In the off season of 2001, it looked as though the Oakland Athletics’ era was over. The team lost three impactful players in their lineup: Jason Giambi, Johnny Damon, and Jason Isringhausen. Now, none of you may know these names, however these ballplayers were the only hope for the club to make it to the playoffs. Re-signing these players seemed hopeless since the Athletics were not able to offer the “Walmart price match guarantee” on contracts these players received from the New York Yankees or the Boston Red Sox--baseball powerhouses. To put the Athletic's salary into perspective, the New York Yankees’ had $125,928,553 to work with, and Oakland had a pathetic, $39,679,746 to pay their players. This is Moneyball, the ridiculous amount of money some organizations have at their disposal to buy the best players and tip the scales of baseball in their favor. Consequently, the Athletics managed to scrape together replacements with their inferior budget and acquired a really old David Justice, a disabled Scott Hatteberg, and an unknown Ray Durham. These new additions led the team to a historical win streak of 20 games and a spot in the playoffs, a finish no one expected. How were they able to do this? By playing the numbers.

Billy Beane was the general manager for the Oakland Athletics that season, and he was the key factor that led to the shocking success of the ball club. Beane used an original strategy to pick the replacements of Giambi, Damon, and Isringhausen. Up until this point most guys were brought up to the show because of their raw talent in a game, and pro scouts would determine if the player was it. Practically, the only numbers teams used were batting average and how many home runs they hit. The really flashy stuff. However Beane had another strategy, he used a technique that would evaluate players purely based on their on base percentages (OBP) and other statistics nobody has even considered before. Hypothetically, if a player gets on base the team has a significantly higher chance of acquiring a run that inning, just because of the player being on base (he can’t score if he isn’t on there); that chance is all you need to significantly increase your chances of winning the game all for the price of off-brand Nike cleats. “Your goal shouldn't be to buy players, your goal should be to buy wins. And in order to buy wins, you need to buy runs”, this quote from the book sums up Billy Beane’s strategy completely. Using this scheme, Beane bought players that the public eye despised or didn’t even know, but eventually these were the players that carried Oakland to first place in their division. In a way, losing Giambi, Damon, and Isringhausen was a blessing in disguise for Beane and for baseball.

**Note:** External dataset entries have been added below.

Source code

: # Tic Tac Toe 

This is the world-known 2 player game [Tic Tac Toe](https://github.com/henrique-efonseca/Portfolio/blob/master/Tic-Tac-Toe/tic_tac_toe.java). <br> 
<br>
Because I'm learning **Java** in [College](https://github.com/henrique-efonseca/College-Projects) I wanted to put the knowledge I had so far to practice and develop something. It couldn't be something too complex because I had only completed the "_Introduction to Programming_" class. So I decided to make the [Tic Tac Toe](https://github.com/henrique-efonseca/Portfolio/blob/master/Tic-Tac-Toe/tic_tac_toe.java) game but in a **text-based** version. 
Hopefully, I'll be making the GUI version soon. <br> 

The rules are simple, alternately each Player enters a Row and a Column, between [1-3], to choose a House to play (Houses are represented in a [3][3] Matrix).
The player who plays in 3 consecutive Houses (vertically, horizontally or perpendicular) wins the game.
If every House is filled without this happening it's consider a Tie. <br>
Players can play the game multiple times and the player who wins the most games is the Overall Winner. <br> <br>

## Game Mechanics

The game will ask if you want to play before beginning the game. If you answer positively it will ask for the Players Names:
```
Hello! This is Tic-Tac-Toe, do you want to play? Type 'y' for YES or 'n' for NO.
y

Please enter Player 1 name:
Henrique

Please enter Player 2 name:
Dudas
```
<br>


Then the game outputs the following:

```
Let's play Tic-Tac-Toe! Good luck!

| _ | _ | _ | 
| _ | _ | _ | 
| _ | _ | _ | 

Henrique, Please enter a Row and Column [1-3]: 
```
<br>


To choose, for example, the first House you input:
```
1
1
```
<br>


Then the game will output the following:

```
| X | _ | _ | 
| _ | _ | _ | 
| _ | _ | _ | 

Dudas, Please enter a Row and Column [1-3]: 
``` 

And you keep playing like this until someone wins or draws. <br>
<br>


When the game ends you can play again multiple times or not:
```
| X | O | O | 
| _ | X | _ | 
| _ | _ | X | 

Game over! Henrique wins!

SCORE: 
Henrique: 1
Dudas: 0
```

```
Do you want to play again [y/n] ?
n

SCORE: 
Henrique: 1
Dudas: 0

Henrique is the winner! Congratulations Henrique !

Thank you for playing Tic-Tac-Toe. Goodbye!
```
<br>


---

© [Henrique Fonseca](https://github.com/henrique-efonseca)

The principal reason why Michael Lewis, the author of Moneyball, calls baseball an unfair game is the money disparities between baseball organizations, such as the one between the A’s and Yankees. The Yankees had more than enough money to pay for solid gold baseball bats while buying out Jason Giambi or Johnny Damon. And the Oakland A’s were left with the rejects of major league baseball, the rock-bottom players that most baseball clubs looked over. Despite that, both teams finished their season in the first round of playoffs. Baseball managers thought the only way for their team to win was to pay the most money for the most popular and best guys. But for teams that don’t have the success or don’t reside in popular rich cities, buying out players isn’t an option. Beane opened the door for teams, the ones who can’t pay tens of millions for an athletic anomaly like Lebron, to win, just by looking at all the numbers in baseball. The goal is not spending all your money on the best, but using your money to build a team that wins consistently enough to get a spot in the playoffs. The most cost-effective way.

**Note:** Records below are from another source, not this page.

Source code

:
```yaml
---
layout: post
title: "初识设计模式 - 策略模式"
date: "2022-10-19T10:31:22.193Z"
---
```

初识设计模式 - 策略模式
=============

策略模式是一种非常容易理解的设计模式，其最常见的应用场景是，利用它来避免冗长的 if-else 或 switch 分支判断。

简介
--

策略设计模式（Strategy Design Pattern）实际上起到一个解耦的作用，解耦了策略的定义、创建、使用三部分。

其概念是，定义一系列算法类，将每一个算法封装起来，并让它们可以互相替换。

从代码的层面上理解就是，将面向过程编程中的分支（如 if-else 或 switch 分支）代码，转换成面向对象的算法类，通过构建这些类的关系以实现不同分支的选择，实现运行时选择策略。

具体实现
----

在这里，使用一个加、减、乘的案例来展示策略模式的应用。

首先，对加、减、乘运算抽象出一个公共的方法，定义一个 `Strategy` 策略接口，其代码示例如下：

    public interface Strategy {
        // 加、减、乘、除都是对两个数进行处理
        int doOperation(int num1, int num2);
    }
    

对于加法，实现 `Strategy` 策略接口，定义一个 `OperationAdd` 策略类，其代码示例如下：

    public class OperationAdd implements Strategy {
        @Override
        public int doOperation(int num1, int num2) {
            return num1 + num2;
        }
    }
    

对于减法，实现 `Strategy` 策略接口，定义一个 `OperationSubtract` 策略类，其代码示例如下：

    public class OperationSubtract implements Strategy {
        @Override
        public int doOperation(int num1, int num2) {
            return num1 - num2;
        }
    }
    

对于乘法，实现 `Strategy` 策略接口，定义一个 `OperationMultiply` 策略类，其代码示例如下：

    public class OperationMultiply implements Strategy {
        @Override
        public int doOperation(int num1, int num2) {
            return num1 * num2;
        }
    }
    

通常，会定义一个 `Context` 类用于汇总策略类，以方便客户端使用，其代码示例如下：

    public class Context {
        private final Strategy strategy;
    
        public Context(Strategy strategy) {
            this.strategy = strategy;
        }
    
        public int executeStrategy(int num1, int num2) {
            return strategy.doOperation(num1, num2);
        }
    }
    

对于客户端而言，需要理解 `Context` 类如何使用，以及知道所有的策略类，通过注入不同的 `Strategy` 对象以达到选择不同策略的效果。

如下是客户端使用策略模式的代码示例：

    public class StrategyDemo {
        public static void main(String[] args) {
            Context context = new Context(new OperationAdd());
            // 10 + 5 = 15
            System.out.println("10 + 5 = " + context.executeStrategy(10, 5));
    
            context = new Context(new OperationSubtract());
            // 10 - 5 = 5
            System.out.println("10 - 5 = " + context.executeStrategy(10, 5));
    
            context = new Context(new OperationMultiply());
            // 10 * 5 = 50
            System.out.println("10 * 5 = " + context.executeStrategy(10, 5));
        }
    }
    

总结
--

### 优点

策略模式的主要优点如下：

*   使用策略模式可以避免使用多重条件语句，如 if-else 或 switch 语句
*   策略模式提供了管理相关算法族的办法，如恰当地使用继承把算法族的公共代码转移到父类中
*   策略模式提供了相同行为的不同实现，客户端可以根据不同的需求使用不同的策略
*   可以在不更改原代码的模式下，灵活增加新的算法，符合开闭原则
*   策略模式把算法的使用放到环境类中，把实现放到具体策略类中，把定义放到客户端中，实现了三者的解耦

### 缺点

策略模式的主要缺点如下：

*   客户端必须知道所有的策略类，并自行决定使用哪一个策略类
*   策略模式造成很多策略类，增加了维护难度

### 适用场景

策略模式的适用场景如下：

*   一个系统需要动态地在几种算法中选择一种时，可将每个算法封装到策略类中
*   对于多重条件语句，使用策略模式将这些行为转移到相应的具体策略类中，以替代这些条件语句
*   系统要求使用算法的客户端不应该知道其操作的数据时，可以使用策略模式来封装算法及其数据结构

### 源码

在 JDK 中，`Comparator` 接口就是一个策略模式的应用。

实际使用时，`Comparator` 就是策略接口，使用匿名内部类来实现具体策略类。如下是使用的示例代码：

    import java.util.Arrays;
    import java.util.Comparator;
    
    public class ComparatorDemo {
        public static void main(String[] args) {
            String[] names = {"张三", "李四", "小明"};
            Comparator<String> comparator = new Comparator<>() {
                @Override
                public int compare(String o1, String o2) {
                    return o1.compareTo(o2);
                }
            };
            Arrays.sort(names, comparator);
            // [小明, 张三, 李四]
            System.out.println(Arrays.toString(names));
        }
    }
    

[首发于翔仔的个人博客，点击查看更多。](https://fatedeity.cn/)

An example of the crazy amounts of money in baseball today would the Los Angeles Angels. Since its LA, the team has an incredibly high payroll and offers large quantities of money to their players. A few years back, the Los Angeles Angels invested heavily on Robert Pujols, signing him to a 10-year, $240-million deal back in 2011; some consider this deal to be the worst in baseball. He may be a good power hitter (gets a good amount of home runs) and a first baseman that gets the job done, but his performance on the field is nowhere close to his towering contract. Today, there are hardly any players that are worth their high contracts. Moneyball has evolved baseball into a sport that values specific players and extravagantly large contracts, even though at the heart of the game, it's part of being a team. Baseball requires a solid bullpen, great defense, and players that can get on base. Obtaining one spectacular hitter that has the highest batting average cannot lead a team to a world series title. Billy Beane’s strategy of securing players based on OBP and synergy set a historical run in baseball history, exposing the flaws of an overvalued system that cares too much about pleasing its fans only with the biggest names in sports.